If not, please rephrase your expected output with an example.

好的，所以看起来我对你的问题的看法是正确的。这是一个好的开始。 ;）

Ok, so it looks like my take on your problem was correct. That's a good start. ;)

我认为我们需要从不同的角度来看待这个问题。目前，您正在将此视为所有数据的大列表，也许这太过分了。我在这里看到的是一个元组列表，其中每个元组代表一个列（字符串，计数）。元组将是该列中应该包含的字符串以及它们中应该有多少字符串。所以你的例子最终看起来像：

I think we need to look at this from a different perspective. Currently, you are looking at this as a big list of all the data and maybe that's too much. What I see here is a list of tuples, where each tuple represents a column (string, count). The tuple will be what string should be in this column and how many of them should be there.

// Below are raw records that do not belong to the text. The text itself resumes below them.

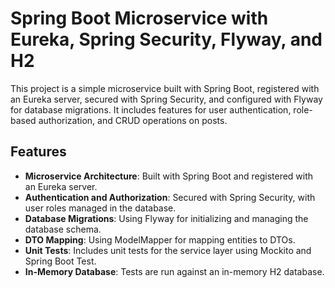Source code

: # Spring Boot Microservice with Eureka, Spring Security, Flyway, and H2

This project is a simple microservice built with Spring Boot, registered with an Eureka server, secured with Spring Security, and configured with Flyway for database migrations. It includes features for user authentication, role-based authorization, and CRUD operations on posts.

## Features

- **Microservice Architecture**: Built with Spring Boot and registered with an Eureka server.
- **Authentication and Authorization**: Secured with Spring Security, with user roles managed in the database.
- **Database Migrations**: Using Flyway for initializing and managing the database schema.
- **DTO Mapping**: Using ModelMapper for mapping entities to DTOs.
- **Unit Tests**: Includes unit tests for the service layer using Mockito and Spring Boot Test.
- **In-Memory Database**: Tests are run against an in-memory H2 database.
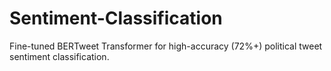 # Sentiment-Classification
Fine-tuned BERTweet Transformer for high-accuracy (72%+) political tweet sentiment classification.
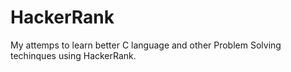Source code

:# HackerRank
 My attemps to learn better C language and other Problem Solving techinques using HackerRank. 
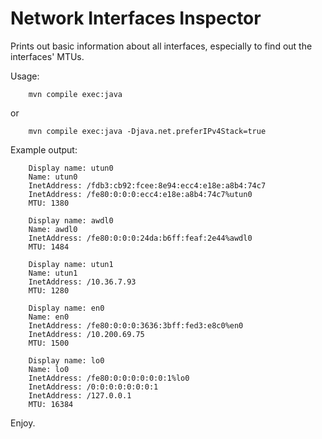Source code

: Network Interfaces Inspector
============================

Prints out basic information about all interfaces, especially to find out the interfaces' MTUs.

Usage:

        mvn compile exec:java

or

        mvn compile exec:java -Djava.net.preferIPv4Stack=true
        

Example output:

        Display name: utun0
        Name: utun0
        InetAddress: /fdb3:cb92:fcee:8e94:ecc4:e18e:a8b4:74c7
        InetAddress: /fe80:0:0:0:ecc4:e18e:a8b4:74c7%utun0
        MTU: 1380

        Display name: awdl0
        Name: awdl0
        InetAddress: /fe80:0:0:0:24da:b6ff:feaf:2e44%awdl0
        MTU: 1484

        Display name: utun1
        Name: utun1
        InetAddress: /10.36.7.93
        MTU: 1280

        Display name: en0
        Name: en0
        InetAddress: /fe80:0:0:0:3636:3bff:fed3:e8c0%en0
        InetAddress: /10.200.69.75
        MTU: 1500

        Display name: lo0
        Name: lo0
        InetAddress: /fe80:0:0:0:0:0:0:1%lo0
        InetAddress: /0:0:0:0:0:0:0:1
        InetAddress: /127.0.0.1
        MTU: 16384

Enjoy.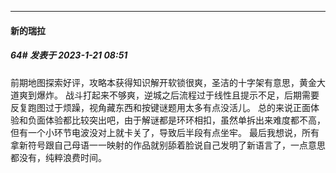 

*****

####  新的瑞拉  
##### 64#       发表于 2023-1-21 08:51

前期地图探索好评，攻略本获得知识解开软锁很爽，圣洁的十字架有意思，黄金大道爽到爆炸。
战斗打起来不够爽，逆城之后流程过于线性且提示不足，后期需要反复跑图过于烦躁，视角藏东西和按键谜题用太多有点没活儿。
总的来说正面体验和负面体验都比较突出吧，由于解谜都是环环相扣，虽然单拆出来难度都不高，但有一个小环节电波没对上就卡关了，导致后半段有点坐牢。
最后我想说，所有拿新符号跟自己母语一一映射的作品就别舔着脸说自己发明了新语言了，一点意思都没有，纯粹浪费时间。


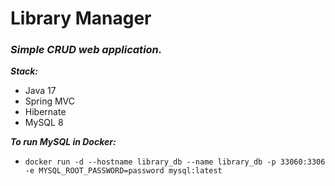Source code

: # Library Manager

### ***Simple CRUD web application.***

***Stack:***

- Java 17
- Spring MVC
- Hibernate
- MySQL 8

***To run MySQL in Docker:***

- `docker run -d --hostname library_db --name library_db -p 33060:3306 -e MYSQL_ROOT_PASSWORD=password mysql:latest`
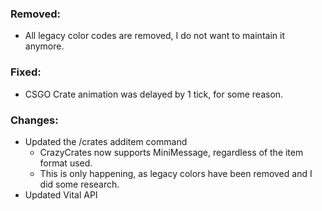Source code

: ### Removed:
- All legacy color codes are removed, I do not want to maintain it anymore.

### Fixed:
- CSGO Crate animation was delayed by 1 tick, for some reason.

### Changes:
- Updated the /crates additem command
  - CrazyCrates now supports MiniMessage, regardless of the item format used.
  - This is only happening, as legacy colors have been removed and I did some research.
- Updated Vital API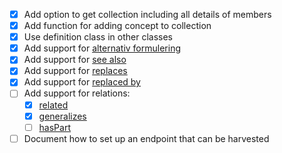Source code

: - [x] Add option to get collection including all details of members
- [x] Add function for adding concept to collection
- [x] Use definition class in other classes
- [x] Add support for [alternativ formulering](https://doc.difi.no/data/begrep-skos-ap-no/#_begrep_alternativformulering)
- [x] Add support for [see also](https://doc.difi.no/data/begrep-skos-ap-no/#_begrep_seogs%C3%A5)
- [x] Add support for [replaces](https://doc.difi.no/data/begrep-skos-ap-no/#_begrep_erstatter)
- [x] Add support for [replaced by](https://doc.difi.no/data/begrep-skos-ap-no/#_begrep_erstattesav)
- [ ] Add support for relations:
  - [x] [related](https://doc.difi.no/data/begrep-skos-ap-no/#_begrep_assosiativrelasjon)
  - [x] [generalizes](https://doc.difi.no/data/begrep-skos-ap-no/#_begrep_generiskrelasjon)
  - [ ] [hasPart](https://doc.difi.no/data/begrep-skos-ap-no/#_begrep_partitivrelasjon)
- [ ] Document how to set up an endpoint that can be harvested
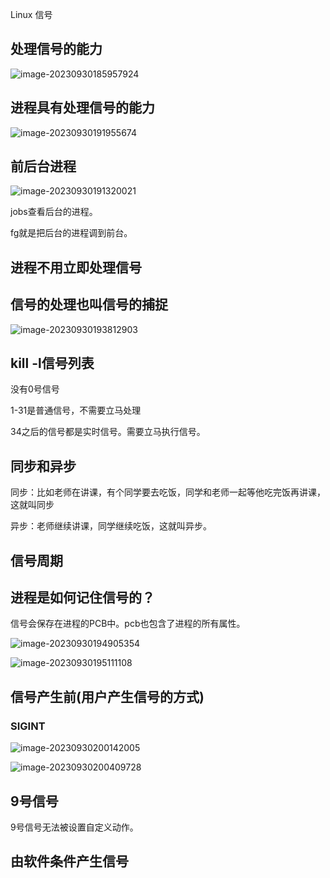 Linux 信号

##  处理信号的能力



![image-20230930185957924](E:\markdown\图片\image-20230930185957924.png)

##  进程具有处理信号的能力

![image-20230930191955674](E:\markdown\图片\image-20230930191955674.png)

##  前后台进程

![image-20230930191320021](E:\markdown\图片\image-20230930191320021.png)

jobs查看后台的进程。

fg就是把后台的进程调到前台。

##  进程不用立即处理信号

##  信号的处理也叫信号的捕捉

![image-20230930193812903](E:\markdown\图片\image-20230930193812903.png)

##  kill -l信号列表

没有0号信号

1-31是普通信号，不需要立马处理

34之后的信号都是实时信号。需要立马执行信号。

##  同步和异步

同步：比如老师在讲课，有个同学要去吃饭，同学和老师一起等他吃完饭再讲课，这就叫同步

异步：老师继续讲课，同学继续吃饭，这就叫异步。



 ##  信号周期

##  进程是如何记住信号的？

信号会保存在进程的PCB中。pcb也包含了进程的所有属性。

![image-20230930194905354](E:\markdown\图片\image-20230930194905354.png)

![image-20230930195111108](E:\markdown\图片\image-20230930195111108.png)

##  信号产生前(用户产生信号的方式)

###  SIGINT

 ![image-20230930200142005](E:\markdown\图片\image-20230930200142005.png)

![image-20230930200409728](E:\markdown\图片\image-20230930200409728.png)

##  9号信号

9号信号无法被设置自定义动作。

##  由软件条件产生信号


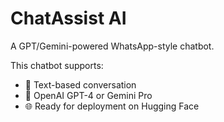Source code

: # ChatAssist AI

A GPT/Gemini-powered WhatsApp-style chatbot.

This chatbot supports:
- 💬 Text-based conversation
- 🤖 OpenAI GPT-4 or Gemini Pro
- 🌐 Ready for deployment on Hugging Face
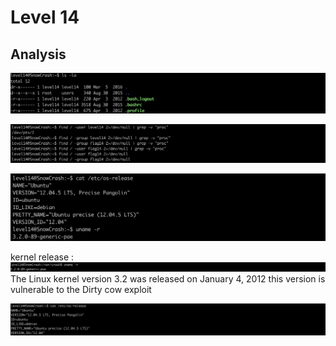 # Level 14

## Analysis


![alt text](image.png)

![alt text](image-1.png)


![alt text](image-4.png)

kernel release : 
![alt text](image-2.png)
The Linux kernel version 3.2 was released on January 4, 2012 this version is vulnerable to the Dirty cow exploit


![alt text](image-3.png)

So your example would end up looking like:

L = [（Hello World，3），（Hello Universe，5） ]

我知道如何处理这些数据并不明显，但我认为这是在内部表示它的正确方法。我将给你一些示例代码来对这种数据类型进行一些基本的操作（其他人可能有更有效的方法来做同样的事情）。

I know this isn't obvious as to how to deal with this data, but I think it's the right way to represent it internally. I'll give you some sample code to do some basic manipulations of this data type (others may have more efficient ways of doing the same thing).

添加一个新的字符串：

def AddString(str):
try:
    idx = map(lambda (s, v): ('N', 'Y')[s == str], L).index('Y')
except:
    L.append( (str, 1) )
else:
    L[idx] = (str, L[idx][1] + 1)

打印HTML表格内部：

Print the inside of an HTML table:

def PrintChart():
try:
    max = reduce(lambda x, y: [x, y][x[1] < y[1]], L)[1]
except:
    print "<td></td>"
else:
    for i in range(max):
        print "<tr>"
        for (s, c) in L:
            if i+1 <= c:
                print "  <td" + s + "</td>"
            else:
                print "  <td></td>"
        print "</tr>"

无论如何，这就是我的方式。

So anyway, that is the way I'd do it.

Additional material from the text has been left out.